The Rentrée will surely add further unpredictability as some workforces continue to stay at home. The geography of comfort and safety in travel will also likely change, as some routes will be empty while others— most likely the cross-border routes – will be overcrowded (and unsafe).

While other cities such as Paris or Brussels took the chance prompted by the COVID-19 outbreak and lockdown policies to improvise with pop-up bike lanes and green street layouts soon to be introduced, the government of the Capital City was quoted in the media that there “wouldn’t be sufficient space available” to do so. Further questions?

In the meantime, the central government is promoting Luxembourg's European transport leadership in terms of per-capita investment in railway infrastructure. While these temporary numbers are actually correct, this is not an overly strong argument, given decades of neglect and the fact that systemwide impact is still lacking. Further, the government still seems to be afraid of SUV-voters, so one does little to domesticate excessive car travel and related mobility habits, for example around schools. These observations actually don’t fit with Luxembourg’s self-assigned role as a forerunner that the country’s officials claim.

In a fast-growing urban environment, the most striking issue is the absence of any sort of planning that would convincingly aim to ‘integrate’ urban development and transport as a server, not master. The yet unquestioned practice of development that prioritizes growth by automobility can be best studied in the case of large-scale developments, most visibly those projects that were set up in recent times (Belval, Cloche d'Or), but effectively follow the 1960s blueprint of Plateau Kirchberg. While they are connected by the tram, now or in the near (and not so near) future, they ways are paved with 6 to 8 lane motorways still today, and provide on-site parking in the thousands. These serve a consumer and labour that are, for various reasons, car-oriented.

How Luxembourg’s developments are temporally out of step with modes of pedestrian and cycling transport is illustrated by two stories:

1) The recent construction of a foot and cycle bridge over the highways connecting Cloche d'Or to Hesperange. The speed of construction favoured office buildings, condominiums and road traffic. While better late than never, the danger that pedestrians and cyclists faced was only recognized as an after-thought. It also looks good. 
2) Large scale developments are developer led, private property led, where the interest is nothing more private profit. Check out Flavio Becca's views on Cloche d'Or development on 'his terrain' . Here, too, is a random real estate developer’s view of Luxembourg (it hits all the large-scale developments and is full of unverified 'facts') 

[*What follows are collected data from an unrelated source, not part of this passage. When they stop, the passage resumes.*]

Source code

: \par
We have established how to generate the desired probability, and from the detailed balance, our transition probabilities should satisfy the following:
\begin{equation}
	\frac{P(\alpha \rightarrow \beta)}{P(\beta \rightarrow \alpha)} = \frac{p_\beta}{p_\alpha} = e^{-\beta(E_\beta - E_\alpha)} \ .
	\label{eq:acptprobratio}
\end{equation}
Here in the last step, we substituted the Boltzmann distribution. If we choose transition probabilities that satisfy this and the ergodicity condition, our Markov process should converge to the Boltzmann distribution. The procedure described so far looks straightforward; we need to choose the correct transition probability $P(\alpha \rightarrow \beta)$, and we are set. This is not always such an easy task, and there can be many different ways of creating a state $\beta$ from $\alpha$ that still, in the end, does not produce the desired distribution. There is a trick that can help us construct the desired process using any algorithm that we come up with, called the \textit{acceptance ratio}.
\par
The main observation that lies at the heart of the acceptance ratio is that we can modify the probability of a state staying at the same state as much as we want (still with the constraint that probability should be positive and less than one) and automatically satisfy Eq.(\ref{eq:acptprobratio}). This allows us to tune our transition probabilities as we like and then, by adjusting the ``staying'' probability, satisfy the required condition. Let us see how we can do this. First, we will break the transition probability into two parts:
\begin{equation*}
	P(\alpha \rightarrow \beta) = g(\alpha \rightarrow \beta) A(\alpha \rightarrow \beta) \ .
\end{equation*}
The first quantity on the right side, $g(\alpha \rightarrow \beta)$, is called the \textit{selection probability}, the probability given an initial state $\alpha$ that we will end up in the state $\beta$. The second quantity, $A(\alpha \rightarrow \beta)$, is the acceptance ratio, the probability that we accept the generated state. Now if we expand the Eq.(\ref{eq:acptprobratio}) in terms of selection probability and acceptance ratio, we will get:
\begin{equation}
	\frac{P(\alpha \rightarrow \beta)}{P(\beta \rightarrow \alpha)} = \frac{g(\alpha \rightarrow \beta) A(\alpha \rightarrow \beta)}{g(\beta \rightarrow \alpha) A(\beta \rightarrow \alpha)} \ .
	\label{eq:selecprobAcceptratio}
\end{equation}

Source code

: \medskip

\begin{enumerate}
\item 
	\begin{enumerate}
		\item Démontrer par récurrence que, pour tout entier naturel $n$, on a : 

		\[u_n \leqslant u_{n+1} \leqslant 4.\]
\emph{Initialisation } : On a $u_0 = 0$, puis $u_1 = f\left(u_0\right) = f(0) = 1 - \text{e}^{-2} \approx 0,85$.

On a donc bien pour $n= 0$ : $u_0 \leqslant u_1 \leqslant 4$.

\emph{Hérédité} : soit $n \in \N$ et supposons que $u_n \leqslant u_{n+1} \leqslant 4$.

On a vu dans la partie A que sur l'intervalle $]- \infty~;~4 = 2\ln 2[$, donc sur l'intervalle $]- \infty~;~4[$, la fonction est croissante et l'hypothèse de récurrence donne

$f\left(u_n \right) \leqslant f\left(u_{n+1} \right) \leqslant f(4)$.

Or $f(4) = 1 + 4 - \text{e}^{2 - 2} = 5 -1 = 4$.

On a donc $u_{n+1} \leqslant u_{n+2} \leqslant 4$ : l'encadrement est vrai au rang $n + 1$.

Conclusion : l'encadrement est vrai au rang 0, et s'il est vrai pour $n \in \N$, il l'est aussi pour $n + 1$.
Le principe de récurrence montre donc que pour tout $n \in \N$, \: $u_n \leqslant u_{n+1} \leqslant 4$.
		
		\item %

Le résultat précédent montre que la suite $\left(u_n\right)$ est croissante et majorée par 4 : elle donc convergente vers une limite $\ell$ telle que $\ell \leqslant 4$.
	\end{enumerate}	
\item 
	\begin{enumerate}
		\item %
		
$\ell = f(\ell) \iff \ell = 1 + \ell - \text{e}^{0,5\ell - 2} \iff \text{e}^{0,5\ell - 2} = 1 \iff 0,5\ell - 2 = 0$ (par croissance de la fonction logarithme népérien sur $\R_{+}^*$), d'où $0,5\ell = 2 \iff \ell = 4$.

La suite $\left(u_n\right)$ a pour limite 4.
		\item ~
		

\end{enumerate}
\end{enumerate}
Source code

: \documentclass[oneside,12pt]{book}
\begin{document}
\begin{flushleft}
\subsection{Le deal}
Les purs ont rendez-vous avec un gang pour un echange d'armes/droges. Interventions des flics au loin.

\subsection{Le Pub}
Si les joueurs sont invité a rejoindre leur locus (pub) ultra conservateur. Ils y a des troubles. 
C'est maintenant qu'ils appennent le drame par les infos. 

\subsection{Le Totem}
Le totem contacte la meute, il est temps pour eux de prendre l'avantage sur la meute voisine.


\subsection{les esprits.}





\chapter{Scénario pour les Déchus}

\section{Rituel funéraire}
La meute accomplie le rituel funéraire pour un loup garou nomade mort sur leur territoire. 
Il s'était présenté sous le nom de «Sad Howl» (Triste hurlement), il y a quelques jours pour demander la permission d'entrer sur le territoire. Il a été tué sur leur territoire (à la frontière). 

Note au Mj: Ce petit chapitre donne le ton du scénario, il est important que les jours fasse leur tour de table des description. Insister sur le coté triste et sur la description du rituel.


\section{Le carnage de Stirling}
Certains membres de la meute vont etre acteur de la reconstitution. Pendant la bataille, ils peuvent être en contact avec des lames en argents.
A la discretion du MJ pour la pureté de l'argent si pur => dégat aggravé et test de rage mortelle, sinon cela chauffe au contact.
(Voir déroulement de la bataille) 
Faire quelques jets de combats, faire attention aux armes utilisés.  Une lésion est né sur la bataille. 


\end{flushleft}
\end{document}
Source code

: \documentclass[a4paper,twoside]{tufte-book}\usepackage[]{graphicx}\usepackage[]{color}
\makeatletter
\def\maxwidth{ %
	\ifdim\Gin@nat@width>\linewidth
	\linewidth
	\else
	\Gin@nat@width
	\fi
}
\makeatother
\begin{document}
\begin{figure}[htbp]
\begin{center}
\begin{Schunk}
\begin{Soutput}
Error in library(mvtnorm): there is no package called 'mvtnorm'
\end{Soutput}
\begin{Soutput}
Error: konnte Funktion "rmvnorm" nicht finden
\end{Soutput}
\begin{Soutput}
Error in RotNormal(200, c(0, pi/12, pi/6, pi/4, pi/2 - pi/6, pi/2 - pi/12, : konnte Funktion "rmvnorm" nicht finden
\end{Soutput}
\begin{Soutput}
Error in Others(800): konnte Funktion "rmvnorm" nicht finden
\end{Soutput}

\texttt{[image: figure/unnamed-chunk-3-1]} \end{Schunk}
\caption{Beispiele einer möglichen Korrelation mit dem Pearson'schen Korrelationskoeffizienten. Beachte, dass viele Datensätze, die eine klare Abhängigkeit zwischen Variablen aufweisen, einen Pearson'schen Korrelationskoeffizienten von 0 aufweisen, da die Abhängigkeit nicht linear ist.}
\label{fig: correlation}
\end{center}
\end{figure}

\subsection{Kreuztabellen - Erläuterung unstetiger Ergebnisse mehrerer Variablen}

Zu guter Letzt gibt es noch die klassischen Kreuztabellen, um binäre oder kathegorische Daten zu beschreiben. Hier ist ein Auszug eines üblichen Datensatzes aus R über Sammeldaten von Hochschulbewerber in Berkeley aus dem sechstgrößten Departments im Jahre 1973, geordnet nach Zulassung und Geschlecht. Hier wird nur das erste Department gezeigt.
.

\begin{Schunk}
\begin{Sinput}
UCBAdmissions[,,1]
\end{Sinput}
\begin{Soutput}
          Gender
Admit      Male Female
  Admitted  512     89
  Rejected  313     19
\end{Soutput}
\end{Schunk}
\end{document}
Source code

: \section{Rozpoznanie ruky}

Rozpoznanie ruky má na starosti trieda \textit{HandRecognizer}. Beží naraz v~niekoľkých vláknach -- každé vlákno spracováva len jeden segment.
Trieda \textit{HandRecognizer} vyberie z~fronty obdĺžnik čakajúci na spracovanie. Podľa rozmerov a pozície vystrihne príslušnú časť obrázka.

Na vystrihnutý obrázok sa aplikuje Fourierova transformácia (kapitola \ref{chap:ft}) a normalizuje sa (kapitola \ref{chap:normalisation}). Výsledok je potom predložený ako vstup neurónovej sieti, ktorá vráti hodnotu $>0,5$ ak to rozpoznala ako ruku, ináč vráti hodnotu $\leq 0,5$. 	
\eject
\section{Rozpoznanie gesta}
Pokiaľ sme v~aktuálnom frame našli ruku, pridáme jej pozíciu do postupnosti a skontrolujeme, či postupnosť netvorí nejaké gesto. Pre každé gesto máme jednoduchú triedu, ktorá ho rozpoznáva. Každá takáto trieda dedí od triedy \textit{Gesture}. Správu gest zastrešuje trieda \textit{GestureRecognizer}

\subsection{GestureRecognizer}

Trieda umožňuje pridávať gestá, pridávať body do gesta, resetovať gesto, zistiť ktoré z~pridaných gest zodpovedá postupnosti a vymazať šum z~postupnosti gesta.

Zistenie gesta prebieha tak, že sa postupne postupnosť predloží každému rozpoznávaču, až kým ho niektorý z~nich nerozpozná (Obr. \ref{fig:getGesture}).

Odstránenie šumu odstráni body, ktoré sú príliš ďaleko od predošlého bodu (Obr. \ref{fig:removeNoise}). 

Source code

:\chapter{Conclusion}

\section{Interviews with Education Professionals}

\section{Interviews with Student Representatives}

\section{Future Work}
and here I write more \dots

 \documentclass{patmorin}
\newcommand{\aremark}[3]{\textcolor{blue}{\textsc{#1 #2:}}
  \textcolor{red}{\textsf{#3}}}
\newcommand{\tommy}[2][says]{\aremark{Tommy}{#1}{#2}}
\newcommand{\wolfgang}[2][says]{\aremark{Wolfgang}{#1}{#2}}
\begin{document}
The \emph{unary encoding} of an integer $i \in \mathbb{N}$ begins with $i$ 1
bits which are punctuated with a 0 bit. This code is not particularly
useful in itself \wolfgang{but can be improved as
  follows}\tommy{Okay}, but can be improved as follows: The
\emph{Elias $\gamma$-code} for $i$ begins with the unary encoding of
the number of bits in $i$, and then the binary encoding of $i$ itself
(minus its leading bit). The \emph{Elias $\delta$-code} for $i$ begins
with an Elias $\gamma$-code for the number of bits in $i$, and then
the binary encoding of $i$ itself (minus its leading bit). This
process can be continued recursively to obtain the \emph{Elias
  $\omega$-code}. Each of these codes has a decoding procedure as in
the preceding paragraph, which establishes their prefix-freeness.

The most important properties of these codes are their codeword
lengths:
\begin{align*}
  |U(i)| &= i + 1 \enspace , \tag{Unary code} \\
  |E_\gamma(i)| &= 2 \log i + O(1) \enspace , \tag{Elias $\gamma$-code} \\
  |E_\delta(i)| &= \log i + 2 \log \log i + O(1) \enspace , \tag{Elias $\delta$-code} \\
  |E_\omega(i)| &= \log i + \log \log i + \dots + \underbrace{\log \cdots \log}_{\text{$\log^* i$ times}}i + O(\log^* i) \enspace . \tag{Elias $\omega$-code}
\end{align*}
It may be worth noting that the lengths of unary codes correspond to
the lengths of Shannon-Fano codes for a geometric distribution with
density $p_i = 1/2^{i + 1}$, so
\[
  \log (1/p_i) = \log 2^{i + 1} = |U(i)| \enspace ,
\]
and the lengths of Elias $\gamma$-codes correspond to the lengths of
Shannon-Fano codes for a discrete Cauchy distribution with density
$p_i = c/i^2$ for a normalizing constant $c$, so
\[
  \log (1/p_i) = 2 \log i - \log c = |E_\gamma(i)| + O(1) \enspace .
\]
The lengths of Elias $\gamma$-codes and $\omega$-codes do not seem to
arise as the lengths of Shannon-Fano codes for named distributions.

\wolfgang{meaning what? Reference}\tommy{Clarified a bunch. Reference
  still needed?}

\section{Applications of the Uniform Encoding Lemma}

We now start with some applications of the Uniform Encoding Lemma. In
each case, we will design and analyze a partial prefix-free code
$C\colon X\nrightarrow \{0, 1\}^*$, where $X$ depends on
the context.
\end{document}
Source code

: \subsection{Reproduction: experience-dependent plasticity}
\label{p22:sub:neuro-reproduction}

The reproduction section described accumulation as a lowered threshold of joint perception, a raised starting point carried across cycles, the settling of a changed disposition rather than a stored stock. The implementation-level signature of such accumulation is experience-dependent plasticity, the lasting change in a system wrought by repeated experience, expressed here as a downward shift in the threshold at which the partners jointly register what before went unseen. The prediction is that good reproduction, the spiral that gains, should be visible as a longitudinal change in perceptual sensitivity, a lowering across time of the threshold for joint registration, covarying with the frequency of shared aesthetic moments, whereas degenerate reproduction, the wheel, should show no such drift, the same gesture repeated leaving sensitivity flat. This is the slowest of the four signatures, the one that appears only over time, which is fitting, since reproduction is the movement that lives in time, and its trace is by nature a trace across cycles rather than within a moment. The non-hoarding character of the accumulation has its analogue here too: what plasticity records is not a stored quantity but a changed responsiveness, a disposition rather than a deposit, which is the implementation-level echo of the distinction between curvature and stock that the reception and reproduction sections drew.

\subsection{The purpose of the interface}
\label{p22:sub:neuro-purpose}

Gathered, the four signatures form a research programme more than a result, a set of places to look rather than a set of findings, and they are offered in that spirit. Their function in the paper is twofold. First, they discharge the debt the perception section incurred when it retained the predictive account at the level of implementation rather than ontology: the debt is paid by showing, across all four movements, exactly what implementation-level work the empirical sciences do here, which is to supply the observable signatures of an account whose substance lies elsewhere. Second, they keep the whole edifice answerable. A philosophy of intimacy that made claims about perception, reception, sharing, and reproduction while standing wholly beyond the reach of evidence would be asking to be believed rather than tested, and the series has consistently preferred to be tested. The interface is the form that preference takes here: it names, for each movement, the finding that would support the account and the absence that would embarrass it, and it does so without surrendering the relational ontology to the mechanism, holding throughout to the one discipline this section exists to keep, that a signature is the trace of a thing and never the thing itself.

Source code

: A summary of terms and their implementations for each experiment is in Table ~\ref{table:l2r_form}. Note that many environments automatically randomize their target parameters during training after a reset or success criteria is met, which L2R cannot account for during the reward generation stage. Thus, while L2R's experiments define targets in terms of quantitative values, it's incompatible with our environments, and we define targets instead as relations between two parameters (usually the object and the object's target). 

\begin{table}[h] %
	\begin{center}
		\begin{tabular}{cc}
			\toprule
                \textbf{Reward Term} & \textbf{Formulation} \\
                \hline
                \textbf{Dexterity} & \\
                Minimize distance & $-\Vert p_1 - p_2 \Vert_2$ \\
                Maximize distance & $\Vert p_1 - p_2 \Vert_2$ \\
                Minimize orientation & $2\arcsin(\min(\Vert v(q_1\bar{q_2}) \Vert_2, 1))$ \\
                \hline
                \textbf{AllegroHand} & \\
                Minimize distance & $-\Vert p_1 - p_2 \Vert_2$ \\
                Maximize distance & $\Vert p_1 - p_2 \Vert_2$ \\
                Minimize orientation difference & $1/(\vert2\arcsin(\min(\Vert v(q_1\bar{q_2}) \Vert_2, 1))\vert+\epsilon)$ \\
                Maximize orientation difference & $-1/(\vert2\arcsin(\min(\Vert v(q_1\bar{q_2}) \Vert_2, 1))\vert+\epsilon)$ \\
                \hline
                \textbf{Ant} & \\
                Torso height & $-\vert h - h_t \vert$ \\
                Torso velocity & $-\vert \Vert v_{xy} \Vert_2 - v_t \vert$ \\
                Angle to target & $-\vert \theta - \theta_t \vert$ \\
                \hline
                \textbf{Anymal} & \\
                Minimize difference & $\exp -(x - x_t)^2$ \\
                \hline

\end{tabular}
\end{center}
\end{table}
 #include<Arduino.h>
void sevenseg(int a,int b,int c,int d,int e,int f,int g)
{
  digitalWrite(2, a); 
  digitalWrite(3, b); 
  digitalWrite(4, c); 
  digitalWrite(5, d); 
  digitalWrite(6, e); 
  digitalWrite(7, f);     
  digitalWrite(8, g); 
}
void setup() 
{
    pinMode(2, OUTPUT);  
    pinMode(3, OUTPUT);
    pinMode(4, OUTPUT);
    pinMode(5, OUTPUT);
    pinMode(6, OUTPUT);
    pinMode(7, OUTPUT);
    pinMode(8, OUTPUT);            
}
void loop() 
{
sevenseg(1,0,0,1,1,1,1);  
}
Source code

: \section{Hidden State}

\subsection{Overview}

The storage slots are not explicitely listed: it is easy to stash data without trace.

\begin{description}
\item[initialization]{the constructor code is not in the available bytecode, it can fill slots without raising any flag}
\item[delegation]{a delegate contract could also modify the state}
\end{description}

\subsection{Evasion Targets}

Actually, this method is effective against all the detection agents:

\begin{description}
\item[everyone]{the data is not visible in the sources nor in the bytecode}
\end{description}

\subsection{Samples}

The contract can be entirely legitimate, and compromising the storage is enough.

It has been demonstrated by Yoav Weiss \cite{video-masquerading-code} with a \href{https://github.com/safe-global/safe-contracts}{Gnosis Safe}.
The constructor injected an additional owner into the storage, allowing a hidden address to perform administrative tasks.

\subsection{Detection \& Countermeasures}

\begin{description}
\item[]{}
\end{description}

Six months later, we are also still being contacted for interviews, for PhD supervision. For us, it has been interesting observing the various levels of background research that interviewers do, or the expectations that researchers have on learning outcomes of this phenomenon. Of them all, we still like the ones from Der Tagesspiegel and Tom Scott the best. It has also been a lesson in how research fame works: popular subjects, big journals, circulate faster and further.